(Entries taken from a collection)
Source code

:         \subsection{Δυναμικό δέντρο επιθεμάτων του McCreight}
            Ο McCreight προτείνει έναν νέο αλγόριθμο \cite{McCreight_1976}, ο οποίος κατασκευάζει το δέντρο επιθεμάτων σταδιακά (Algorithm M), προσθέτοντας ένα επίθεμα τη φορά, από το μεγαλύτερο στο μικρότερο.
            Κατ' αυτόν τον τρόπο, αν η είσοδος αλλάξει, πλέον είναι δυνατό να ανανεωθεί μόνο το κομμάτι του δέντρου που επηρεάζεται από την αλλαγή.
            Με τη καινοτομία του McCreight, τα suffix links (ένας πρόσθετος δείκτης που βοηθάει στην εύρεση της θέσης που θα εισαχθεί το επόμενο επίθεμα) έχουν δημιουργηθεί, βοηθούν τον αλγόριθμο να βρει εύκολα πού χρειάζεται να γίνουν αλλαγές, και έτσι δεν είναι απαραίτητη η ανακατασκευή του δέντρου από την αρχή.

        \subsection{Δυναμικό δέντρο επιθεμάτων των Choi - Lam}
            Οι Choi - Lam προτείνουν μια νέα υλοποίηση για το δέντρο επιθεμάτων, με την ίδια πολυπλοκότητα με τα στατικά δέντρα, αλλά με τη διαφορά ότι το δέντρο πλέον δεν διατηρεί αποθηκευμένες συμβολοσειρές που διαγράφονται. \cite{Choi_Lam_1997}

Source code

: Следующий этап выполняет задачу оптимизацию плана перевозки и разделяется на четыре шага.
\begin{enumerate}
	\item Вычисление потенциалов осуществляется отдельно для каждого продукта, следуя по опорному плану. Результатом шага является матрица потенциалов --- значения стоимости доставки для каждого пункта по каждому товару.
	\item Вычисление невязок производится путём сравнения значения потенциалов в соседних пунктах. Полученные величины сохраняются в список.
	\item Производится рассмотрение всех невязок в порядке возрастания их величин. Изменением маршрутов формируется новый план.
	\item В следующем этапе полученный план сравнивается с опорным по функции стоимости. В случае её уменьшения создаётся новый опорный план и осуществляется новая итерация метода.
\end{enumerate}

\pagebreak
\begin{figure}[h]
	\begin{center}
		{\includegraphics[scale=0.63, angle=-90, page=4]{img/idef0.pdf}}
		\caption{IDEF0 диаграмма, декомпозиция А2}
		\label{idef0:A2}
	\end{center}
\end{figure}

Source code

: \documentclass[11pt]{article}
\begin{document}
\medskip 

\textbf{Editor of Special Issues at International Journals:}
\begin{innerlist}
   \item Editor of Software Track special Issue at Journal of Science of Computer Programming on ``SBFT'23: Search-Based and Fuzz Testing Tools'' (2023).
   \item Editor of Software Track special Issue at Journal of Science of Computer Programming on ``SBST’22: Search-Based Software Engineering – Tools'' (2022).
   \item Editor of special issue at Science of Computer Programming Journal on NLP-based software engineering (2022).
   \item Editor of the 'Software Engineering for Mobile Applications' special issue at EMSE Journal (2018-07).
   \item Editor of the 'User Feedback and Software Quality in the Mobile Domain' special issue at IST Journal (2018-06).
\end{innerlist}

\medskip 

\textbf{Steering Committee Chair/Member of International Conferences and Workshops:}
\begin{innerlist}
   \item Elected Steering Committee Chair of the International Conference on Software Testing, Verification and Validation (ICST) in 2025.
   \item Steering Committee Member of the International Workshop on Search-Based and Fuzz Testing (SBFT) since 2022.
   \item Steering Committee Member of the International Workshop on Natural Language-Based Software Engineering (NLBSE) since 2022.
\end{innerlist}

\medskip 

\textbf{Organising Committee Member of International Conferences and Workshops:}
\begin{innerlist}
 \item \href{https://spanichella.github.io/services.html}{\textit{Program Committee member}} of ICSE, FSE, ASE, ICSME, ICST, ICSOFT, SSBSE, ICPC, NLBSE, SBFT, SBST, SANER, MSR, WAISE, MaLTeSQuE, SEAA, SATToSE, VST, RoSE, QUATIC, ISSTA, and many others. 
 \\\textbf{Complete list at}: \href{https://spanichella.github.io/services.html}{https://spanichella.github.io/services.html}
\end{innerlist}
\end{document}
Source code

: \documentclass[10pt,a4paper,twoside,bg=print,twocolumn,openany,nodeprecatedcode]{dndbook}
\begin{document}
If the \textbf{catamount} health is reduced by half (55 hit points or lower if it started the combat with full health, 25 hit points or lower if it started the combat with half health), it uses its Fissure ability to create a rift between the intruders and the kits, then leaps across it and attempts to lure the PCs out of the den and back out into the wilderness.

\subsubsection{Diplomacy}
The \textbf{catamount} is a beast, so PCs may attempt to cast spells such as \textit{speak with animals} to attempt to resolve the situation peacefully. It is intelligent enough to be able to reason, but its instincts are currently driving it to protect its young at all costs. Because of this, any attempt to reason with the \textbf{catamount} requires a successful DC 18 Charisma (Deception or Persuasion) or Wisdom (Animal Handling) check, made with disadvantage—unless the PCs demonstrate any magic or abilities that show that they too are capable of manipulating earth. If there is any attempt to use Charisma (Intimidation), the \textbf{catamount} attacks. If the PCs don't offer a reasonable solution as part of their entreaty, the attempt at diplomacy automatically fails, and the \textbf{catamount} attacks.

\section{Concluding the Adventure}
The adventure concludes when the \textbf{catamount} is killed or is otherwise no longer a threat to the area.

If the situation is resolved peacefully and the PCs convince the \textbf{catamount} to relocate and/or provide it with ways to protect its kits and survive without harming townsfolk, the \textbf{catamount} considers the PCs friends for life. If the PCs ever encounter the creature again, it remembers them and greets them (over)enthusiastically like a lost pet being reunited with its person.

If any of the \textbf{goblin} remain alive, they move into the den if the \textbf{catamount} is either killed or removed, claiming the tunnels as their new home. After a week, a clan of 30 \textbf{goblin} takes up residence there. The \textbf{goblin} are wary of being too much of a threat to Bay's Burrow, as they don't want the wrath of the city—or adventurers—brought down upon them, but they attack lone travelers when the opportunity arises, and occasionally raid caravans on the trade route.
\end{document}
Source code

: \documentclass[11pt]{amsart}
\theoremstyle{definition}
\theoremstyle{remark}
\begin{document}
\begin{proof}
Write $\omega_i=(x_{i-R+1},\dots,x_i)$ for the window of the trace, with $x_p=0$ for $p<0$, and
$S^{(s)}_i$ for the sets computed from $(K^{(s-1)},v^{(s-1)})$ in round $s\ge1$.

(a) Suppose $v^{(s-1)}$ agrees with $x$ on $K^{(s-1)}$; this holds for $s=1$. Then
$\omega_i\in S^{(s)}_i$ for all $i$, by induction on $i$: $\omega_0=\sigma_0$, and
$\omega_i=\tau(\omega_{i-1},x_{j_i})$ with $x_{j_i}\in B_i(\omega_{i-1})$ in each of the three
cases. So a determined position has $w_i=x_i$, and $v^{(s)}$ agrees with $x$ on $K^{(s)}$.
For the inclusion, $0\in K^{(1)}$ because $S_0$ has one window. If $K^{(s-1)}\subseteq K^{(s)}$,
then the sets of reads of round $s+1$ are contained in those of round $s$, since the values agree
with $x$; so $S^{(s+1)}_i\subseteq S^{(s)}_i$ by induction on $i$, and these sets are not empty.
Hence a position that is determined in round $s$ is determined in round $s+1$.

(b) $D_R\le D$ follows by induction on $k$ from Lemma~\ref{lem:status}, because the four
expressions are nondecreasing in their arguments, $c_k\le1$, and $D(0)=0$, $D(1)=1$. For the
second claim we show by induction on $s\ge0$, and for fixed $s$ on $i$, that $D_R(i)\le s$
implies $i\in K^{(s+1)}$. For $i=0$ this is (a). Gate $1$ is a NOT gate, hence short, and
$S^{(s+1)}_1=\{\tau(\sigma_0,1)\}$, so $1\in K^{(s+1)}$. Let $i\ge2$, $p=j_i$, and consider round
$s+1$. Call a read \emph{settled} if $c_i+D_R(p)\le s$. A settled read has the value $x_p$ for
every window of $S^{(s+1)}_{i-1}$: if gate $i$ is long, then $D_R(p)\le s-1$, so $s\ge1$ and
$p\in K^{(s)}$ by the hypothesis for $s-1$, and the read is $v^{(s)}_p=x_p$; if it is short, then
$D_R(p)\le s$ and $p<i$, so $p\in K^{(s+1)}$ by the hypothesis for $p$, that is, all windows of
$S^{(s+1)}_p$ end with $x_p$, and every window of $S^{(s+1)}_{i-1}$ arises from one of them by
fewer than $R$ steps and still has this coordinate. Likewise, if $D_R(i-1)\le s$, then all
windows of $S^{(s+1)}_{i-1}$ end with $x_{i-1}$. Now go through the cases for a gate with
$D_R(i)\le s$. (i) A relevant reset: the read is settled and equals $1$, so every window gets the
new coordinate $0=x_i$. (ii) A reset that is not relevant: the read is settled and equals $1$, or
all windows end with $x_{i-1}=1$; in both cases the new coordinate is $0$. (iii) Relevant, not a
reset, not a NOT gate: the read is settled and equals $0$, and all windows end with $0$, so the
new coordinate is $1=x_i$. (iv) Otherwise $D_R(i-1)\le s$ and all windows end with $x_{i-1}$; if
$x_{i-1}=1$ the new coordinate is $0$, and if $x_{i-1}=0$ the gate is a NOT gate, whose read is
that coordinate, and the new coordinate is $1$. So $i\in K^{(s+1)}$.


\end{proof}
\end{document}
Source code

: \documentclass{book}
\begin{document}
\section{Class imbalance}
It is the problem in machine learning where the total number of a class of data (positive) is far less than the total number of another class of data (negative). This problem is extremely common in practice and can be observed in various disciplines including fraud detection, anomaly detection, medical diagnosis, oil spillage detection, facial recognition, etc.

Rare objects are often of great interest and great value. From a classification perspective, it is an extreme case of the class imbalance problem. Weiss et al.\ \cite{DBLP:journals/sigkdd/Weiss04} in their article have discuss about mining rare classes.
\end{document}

§ Problem statement:
Set every line down again exactly. Begin with the first line of the entries and finish with the line containing "Ο McCreight προτείνει".

§ Output of the exercise:
Source code

:         \subsection{Δυναμικό δέντρο επιθεμάτων του McCreight}
            Ο McCreight προτείνει έναν νέο αλγόριθμο \cite{McCreight_1976}, ο οποίος κατασκευάζει το δέντρο επιθεμάτων σταδιακά (Algorithm M), προσθέτοντας ένα επίθεμα τη φορά, από το μεγαλύτερο στο μικρότερο.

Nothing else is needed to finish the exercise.